Our final post in this series (no longer just a week…) is by BioFresh partner Dr Michael Monaghan from the IGB in Berlin, highlighting the importance and curiosity of mayfly diversity in Madagascar.

Mayfly larvae are well known to freshwater biologists and anglers. The larvae are found in all types of streams, rivers, lakes, and ponds. The adults are famous for their evening swarms and flying behavior that fly-fishing seeks to emulate. Perhaps less well known is that mayflies are ancient. Their fossil record dates back nearly 300 million years and genetic studies have confirmed that they are the oldest flying insects (together with the dragonflies). Their characteristic unfolded wings are also evidence for their ancient origins, as is their sexually immature life history stage that is unique among the insects.

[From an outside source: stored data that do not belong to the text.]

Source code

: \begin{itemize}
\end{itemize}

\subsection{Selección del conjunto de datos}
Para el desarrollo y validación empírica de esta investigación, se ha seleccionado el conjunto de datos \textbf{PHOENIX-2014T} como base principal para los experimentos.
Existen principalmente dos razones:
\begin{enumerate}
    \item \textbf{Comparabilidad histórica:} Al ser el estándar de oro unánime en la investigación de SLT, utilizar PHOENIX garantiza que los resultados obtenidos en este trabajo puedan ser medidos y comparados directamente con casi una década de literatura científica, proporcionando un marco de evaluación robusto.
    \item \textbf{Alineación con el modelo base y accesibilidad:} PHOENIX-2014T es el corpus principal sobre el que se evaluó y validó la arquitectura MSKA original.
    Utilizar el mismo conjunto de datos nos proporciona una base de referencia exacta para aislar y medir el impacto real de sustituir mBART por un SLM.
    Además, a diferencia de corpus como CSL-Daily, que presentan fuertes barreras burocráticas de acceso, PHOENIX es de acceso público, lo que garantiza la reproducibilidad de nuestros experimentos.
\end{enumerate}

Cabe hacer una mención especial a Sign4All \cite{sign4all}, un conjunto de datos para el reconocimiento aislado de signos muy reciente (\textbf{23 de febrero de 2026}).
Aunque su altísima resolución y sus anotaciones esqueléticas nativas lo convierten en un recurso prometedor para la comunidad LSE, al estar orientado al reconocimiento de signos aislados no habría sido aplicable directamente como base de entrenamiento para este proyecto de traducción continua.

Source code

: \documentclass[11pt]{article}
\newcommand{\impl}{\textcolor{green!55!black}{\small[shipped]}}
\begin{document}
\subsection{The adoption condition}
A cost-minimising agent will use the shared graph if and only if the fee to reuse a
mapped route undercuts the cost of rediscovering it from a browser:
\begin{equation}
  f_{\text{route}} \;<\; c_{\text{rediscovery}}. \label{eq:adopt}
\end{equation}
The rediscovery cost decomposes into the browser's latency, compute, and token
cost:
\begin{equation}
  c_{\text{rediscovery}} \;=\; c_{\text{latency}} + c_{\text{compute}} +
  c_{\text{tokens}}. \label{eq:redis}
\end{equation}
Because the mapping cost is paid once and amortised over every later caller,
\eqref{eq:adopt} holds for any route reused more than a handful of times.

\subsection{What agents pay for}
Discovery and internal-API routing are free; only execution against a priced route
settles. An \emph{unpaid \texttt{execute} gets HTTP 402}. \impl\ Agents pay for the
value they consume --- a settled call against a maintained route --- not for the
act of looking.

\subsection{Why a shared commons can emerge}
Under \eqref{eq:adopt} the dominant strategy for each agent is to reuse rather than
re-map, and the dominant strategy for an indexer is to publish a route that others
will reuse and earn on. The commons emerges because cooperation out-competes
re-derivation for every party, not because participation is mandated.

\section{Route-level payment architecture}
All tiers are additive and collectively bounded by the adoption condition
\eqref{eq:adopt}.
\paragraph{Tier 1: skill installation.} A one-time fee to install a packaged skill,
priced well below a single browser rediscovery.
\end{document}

Image 2. The author and colleagues sampling in Andohahela National Park, SE Madagascar

Today there are more than 3000 recorded species of mayflies on Earth.  But the real number is higher because several regions remain almost entirely unexplored. This is particularly true in the tropics, where most of the mayfly biodiversity on Earth is concentrated. One example is a study in 2000-2001 of less than 10 x 10 km of rainforest in Borneo that revealed 50 new species!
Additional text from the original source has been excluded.